*** Data for processing ***

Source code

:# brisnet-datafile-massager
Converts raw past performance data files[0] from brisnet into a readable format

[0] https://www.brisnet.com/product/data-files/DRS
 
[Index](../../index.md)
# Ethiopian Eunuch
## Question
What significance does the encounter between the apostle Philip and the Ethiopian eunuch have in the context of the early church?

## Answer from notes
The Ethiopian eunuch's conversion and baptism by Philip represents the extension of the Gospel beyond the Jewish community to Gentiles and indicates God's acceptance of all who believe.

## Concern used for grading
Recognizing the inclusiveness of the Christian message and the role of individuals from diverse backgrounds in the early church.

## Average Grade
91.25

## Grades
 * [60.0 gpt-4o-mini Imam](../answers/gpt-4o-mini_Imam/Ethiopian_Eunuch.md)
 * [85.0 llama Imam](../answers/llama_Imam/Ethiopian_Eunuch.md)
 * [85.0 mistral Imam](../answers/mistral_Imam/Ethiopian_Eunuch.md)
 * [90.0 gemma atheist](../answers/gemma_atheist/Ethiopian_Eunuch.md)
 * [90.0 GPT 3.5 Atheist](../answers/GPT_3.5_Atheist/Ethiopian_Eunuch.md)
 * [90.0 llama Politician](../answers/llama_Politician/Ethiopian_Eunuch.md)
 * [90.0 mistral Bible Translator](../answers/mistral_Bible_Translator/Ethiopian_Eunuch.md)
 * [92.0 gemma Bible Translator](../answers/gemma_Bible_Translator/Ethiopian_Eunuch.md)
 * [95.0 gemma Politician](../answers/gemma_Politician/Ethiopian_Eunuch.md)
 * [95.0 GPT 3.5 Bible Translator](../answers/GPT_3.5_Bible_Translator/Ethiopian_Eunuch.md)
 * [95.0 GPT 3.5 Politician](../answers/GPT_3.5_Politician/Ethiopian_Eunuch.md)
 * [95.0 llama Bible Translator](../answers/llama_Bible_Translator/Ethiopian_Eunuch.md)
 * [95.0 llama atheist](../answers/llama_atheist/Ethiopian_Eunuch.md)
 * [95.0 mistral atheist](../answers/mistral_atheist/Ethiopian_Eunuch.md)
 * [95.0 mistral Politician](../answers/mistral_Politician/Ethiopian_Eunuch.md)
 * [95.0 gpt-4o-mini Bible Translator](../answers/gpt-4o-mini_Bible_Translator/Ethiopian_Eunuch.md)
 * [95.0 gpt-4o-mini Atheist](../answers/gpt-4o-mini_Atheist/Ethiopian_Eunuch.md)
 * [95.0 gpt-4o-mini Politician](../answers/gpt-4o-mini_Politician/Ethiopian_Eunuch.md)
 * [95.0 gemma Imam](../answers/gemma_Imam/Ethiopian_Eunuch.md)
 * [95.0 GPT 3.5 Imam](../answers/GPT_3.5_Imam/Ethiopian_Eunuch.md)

***

• [Work to complete]
Copy every line that contains "mistral" from the listing above.

• [Response below]
 * [85.0 mistral Imam](../answers/mistral_Imam/Ethiopian_Eunuch.md)
 * [90.0 mistral Bible Translator](../answers/mistral_Bible_Translator/Ethiopian_Eunuch.md)
 * [95.0 mistral atheist](../answers/mistral_atheist/Ethiopian_Eunuch.md)
 * [95.0 mistral Politician](../answers/mistral_Politician/Ethiopian_Eunuch.md)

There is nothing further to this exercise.